On the Noble Oxpecker
Journals of Hope, Zionism, and formal Democracy in the Wisconsin State Assembly
Disclaimer: The following journal entries appear unedited to preserve their authentic, real-time reactions to the momentous and existential events described. The author’s views, as expressed here, are reflective only of the time and the place from which they spring; further, more conclusive analysis is beyond the scope of this piece, which is meant merely as a record, and to provoke thought, from the tactical to the strategic to the philosophical.
“It is not at the center, not from within the organization, that the saint can cure our regimented insanity; it is only from the periphery. If he makes himself a part of the machine, in which the collective madness is incarnated, one or the other of two things is bound to happen. Either he remains himself, in which case the machine will use him as long as it can and, when he becomes unusable, reject or destroy him. Or he will be transformed into the likeness of the mechanism with and against which he works, and in this case we shall see Holy Inquisitions and alliances with any tyrant prepared to guarantee ecclesiastical privileges”
-Aldous Huxley, from Ape and Essence
The date is August 2nd, in the year of our lord 2024, and campaign staff and volunteers of a Wisconsin State Assembly race are engaged in political advertising, commonly known as propaganda, on the city of Milwaukee’s reddit page in order to increase the chances that their Democratic Socialist candidate will prevail in the upcoming election. It would appear that they are encouraging one another to “upvote” their posts attacking the candidate’s opponent, who, in fairness, is a stooge and a fool.
For context, the ex-DSA Representative Ryan Clancy, a social-democrat from Wisconsin’s 19th District, has broad popularity and is as effective a legislator as could possibly be expected, given a Republican-controlled legislature and a regional Democratic Party volkgeist the character of which is distinctly petty-bourgeois, viz. he is not effective. Because of his inefficacy, he is more mosquito in the ear than thorn in the side of the Establishment, and probably would have been tolerated in his advocacy for the working class and poor had said Establishment not the specific intolerance it does, namely a virulent and mindless anti-Arab racism, for which Zionism is the cover. Clancy spoke up for Palestinians, and powerful Jewish politicos decided, despite his incumbency and broad popularity (among those who know he exists) to run a candidate against him on their Democratic ticket. The rest of the local Democrat establishment fell in line, and issued broadsides in the media attacking his character. In this, the home stretch of the campaign, things look alternately sunny and bleak, as hope and despair take turns grasping onto todays’ data-points.

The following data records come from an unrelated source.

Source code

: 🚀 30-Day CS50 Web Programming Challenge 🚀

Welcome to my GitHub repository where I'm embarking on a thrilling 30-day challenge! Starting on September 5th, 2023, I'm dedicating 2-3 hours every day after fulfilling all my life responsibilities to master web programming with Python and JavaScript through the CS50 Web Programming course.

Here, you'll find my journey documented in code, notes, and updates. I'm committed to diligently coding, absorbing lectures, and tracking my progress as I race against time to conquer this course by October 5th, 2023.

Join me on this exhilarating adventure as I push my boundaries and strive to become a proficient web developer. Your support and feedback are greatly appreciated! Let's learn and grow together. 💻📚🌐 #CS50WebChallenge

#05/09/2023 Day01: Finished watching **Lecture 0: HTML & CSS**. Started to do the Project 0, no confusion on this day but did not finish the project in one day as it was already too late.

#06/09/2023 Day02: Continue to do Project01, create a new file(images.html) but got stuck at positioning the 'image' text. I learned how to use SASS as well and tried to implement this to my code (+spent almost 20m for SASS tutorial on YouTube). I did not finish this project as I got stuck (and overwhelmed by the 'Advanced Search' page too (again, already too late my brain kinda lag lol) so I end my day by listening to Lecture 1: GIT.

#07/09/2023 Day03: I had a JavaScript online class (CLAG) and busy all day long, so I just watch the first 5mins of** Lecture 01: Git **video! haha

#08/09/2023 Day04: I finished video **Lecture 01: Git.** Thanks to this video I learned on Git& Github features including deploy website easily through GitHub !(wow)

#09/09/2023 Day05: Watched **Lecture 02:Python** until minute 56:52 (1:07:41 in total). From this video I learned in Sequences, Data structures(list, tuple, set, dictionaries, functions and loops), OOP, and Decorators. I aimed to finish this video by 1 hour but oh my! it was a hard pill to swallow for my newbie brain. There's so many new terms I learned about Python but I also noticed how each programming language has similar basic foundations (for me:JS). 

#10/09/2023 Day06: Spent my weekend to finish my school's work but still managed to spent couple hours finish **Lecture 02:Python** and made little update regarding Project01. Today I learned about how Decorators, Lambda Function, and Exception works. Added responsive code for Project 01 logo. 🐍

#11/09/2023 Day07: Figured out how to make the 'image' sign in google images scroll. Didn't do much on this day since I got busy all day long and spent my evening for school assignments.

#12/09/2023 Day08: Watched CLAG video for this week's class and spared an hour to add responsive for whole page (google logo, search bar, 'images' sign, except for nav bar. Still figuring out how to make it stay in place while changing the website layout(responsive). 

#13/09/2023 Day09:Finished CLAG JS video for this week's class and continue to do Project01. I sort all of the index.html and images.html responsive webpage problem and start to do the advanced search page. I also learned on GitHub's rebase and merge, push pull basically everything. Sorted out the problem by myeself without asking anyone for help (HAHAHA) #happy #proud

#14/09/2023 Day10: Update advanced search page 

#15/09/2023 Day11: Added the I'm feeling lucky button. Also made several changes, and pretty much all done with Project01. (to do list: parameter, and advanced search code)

Back to the reddit post, the sweeping, near-universal influence of which is beyond doubt or question: one comment struck this author as capturing the reality of the moment better than the cheering sections duking it out in that thread. The commenter says: “Love the mudslinging in this race. What does the state assembly do again?”
The state assembly does nothing, of course.
One might take a longer view, and say that it functions as the minor leagues for the two major political parties, and that, with long and undistinguished enough service, a representative may be called up into the majors where decisions of consequence might be influenced. Another view may stare deeply at the legislative body, and, hypnotized, draw forth from this trance a conclusion that the myriad complexities and interrelations are of significant consequence. Such is the effect of too narrow a focus: the individual trees become foreground, and one cannot see that the forest is on fire. Like saying the word “milk” over and over, with enough focus and repetition a subject becomes meaningless and silly; at least this is how it seems to this author; the DSA folks, and the Establishment Dems keep saying “milk”, or “democracy” or whatever, and appear not to suffer from any startling revelations about their activity. Milk milk milk milk milk; democracy democracy democracy democracy democracy. Considered from yet another angle, one might squint and see a platform for the advocacy and advancement of worthy and valuable fringe opinions, a petri-dish for the growth of a healthy political culture. When already engaged in any behavior, man will justify his involvement: this is the function of the brain, which evolved after the stomach. Speaking of the stomach, so turned, we now turn to it.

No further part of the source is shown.